By Stuart Gerson

In the wake of the Hobby Lobby ruling with respect to the Affordable Care Act’s contraceptive coverage mandate, the Administration (which already has taken steps to fund contraception for employees affected by their employers’ exemption) is attempting also to deal with the issue by a recently-published DHHS regulation setting forth the procedures that “religious” employers might follow to gain exemption from having to provide contraceptive coverage in their sponsored health plans. The proposed rule covers both religious not-for-profits and closely held religious for-profits.
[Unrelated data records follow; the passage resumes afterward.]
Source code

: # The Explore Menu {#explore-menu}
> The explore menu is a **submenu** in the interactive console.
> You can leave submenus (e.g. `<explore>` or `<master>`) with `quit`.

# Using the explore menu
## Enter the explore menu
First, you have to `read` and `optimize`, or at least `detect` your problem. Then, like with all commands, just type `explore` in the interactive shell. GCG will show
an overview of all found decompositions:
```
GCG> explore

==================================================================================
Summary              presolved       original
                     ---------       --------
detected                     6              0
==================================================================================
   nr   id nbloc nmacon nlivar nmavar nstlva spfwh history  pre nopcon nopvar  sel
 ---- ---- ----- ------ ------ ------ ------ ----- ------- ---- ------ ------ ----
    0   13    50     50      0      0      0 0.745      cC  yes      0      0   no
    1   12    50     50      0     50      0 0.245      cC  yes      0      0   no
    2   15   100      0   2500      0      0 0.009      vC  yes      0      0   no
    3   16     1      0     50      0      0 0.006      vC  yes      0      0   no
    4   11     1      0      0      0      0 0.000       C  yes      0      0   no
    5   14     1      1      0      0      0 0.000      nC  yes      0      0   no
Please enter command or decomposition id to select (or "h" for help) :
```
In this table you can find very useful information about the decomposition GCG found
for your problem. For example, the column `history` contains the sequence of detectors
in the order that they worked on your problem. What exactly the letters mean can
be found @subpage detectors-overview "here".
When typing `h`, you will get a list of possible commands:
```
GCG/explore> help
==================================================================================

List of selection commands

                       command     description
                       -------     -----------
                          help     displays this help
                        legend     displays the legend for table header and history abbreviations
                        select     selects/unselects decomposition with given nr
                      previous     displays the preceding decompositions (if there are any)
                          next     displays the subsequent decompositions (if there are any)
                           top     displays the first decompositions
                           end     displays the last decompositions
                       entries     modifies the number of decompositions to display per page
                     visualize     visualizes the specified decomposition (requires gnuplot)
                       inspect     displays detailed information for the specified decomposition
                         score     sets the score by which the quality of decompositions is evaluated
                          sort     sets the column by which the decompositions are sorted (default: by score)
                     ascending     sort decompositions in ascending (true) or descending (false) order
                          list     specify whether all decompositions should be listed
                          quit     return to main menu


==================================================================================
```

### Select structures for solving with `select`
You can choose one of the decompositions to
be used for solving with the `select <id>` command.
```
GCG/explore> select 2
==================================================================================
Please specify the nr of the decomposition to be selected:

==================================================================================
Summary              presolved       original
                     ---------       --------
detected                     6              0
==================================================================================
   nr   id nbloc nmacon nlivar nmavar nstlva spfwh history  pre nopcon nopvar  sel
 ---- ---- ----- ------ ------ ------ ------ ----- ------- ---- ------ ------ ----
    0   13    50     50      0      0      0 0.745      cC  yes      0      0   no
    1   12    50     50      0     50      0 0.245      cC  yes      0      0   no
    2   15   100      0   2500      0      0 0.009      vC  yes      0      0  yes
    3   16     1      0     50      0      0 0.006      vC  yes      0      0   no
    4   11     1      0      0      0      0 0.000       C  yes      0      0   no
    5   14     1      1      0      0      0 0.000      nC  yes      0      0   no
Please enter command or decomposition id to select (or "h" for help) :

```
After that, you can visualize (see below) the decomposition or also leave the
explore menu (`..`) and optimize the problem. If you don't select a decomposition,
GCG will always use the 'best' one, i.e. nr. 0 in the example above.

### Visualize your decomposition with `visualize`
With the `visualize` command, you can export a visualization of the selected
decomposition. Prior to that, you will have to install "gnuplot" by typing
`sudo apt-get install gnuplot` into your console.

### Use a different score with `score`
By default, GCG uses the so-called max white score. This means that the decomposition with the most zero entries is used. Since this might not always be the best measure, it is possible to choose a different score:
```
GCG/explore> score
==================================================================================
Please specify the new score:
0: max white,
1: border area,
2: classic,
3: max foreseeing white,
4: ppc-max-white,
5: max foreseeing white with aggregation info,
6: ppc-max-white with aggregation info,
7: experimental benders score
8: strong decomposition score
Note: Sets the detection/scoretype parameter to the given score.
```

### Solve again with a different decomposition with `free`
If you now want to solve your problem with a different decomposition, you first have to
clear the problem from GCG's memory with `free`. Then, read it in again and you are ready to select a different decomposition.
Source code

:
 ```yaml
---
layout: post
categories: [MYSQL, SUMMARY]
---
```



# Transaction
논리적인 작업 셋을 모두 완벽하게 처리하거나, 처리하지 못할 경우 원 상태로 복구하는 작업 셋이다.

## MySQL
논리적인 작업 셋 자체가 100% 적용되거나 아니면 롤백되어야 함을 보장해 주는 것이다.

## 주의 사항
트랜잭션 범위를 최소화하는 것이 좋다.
The not-for-profit element has been spawned by religious employers, particularly Notre Dame University and the Little Sisters of the Poor Order, who have challenged the requirement that the ACA allows them to sign a form indicating their objection under a process that allows their employees to obtain contraceptives without the employer paying. These plaintiffs object even to signing the form, which they claim aids and abets the employees’ getting coverage.  The 7th Circuit ruled against them and they have petitioned for cert. The proposed reg would seem to moot the case as it provides that all the non-profit has to do is notify DHHS in writing and the government will do the rest.  One guesses that the plaintiffs won’t accept even this but that the Supreme Court will.

In the Hobby Lobby context  of closely held religiously motivated corporations, the proposed reg would treat them in the same way that non-profits would be treated, which the government believes would be the less-restrictive manner that the Supreme Court’s opinion would allow. The significant open question that remains is how to define how closely held such a company must be to qualify for the exemption. The proposed reg sets forth several possible definitions.

The public comment period runs until October 21.